Activity:
Please give nothing except the number of lines in the records below that include the word "nicht".

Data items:
########

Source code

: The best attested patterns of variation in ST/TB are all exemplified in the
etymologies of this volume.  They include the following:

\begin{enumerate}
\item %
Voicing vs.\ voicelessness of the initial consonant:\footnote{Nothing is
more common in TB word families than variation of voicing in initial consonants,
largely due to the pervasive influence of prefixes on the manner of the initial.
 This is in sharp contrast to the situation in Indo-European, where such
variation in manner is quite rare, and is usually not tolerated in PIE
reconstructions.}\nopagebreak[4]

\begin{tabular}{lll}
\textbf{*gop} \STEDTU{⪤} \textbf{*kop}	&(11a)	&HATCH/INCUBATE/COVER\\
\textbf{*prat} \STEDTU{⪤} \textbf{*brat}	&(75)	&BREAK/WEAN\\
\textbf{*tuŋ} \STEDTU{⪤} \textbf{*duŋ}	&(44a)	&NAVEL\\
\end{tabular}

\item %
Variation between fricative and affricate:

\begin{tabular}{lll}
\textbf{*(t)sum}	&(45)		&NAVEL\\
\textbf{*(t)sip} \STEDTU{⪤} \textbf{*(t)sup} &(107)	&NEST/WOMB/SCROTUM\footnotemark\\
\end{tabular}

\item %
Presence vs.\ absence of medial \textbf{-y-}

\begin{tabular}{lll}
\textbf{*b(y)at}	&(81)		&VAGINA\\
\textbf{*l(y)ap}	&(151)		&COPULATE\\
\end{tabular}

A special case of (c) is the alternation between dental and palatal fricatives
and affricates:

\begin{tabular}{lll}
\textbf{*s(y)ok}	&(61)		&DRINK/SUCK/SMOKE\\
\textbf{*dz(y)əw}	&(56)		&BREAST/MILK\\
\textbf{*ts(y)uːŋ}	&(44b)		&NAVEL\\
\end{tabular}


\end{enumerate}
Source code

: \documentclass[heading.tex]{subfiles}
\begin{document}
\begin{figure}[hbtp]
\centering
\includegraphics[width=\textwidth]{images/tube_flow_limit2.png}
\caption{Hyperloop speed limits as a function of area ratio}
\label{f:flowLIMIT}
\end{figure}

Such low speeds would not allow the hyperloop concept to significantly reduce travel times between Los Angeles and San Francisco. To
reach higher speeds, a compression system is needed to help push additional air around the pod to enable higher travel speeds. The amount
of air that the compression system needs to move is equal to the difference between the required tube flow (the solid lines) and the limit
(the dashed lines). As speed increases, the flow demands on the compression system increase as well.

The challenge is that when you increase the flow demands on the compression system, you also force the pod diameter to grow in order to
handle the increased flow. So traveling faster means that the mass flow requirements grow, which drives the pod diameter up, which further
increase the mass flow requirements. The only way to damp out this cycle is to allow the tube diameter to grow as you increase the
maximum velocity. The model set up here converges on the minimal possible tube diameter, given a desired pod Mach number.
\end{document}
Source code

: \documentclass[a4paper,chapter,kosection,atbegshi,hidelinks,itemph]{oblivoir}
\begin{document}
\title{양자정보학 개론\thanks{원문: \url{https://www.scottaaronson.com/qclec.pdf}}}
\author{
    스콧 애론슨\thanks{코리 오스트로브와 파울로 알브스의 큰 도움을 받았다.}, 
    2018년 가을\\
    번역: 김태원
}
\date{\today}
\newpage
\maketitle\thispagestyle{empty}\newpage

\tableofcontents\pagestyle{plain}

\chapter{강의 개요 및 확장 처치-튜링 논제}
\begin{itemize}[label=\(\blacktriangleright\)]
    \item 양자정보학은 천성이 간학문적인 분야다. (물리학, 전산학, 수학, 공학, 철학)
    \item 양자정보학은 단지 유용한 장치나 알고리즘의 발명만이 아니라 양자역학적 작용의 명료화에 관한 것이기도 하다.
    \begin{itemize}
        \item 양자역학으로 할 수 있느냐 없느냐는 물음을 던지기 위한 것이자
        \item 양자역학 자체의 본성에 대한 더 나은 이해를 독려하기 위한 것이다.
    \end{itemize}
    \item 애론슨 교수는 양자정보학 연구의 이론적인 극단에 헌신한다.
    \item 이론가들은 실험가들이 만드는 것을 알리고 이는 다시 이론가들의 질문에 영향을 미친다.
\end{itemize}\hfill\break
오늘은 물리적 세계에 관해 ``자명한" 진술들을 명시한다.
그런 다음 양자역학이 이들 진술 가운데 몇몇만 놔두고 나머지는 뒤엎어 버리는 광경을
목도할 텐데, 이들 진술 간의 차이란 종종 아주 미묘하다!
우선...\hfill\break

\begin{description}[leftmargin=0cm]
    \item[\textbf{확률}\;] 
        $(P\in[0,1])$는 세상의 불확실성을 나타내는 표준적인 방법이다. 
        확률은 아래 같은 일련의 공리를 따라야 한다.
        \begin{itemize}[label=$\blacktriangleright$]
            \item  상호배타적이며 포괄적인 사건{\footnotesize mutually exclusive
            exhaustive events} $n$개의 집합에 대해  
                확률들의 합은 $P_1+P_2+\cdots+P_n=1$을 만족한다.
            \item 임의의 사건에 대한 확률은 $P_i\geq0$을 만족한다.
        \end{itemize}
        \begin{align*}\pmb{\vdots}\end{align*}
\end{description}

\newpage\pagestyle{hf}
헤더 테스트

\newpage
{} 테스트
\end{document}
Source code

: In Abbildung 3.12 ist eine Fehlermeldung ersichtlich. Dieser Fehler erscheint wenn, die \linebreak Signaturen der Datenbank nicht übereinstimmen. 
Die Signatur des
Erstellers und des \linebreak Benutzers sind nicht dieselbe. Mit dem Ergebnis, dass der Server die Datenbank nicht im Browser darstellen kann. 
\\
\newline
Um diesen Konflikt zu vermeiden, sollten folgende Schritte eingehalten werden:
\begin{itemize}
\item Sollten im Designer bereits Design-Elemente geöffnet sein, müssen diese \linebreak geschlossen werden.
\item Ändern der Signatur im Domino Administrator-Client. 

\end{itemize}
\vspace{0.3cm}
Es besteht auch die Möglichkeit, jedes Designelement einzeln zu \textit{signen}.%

########

Solution to the problem:
2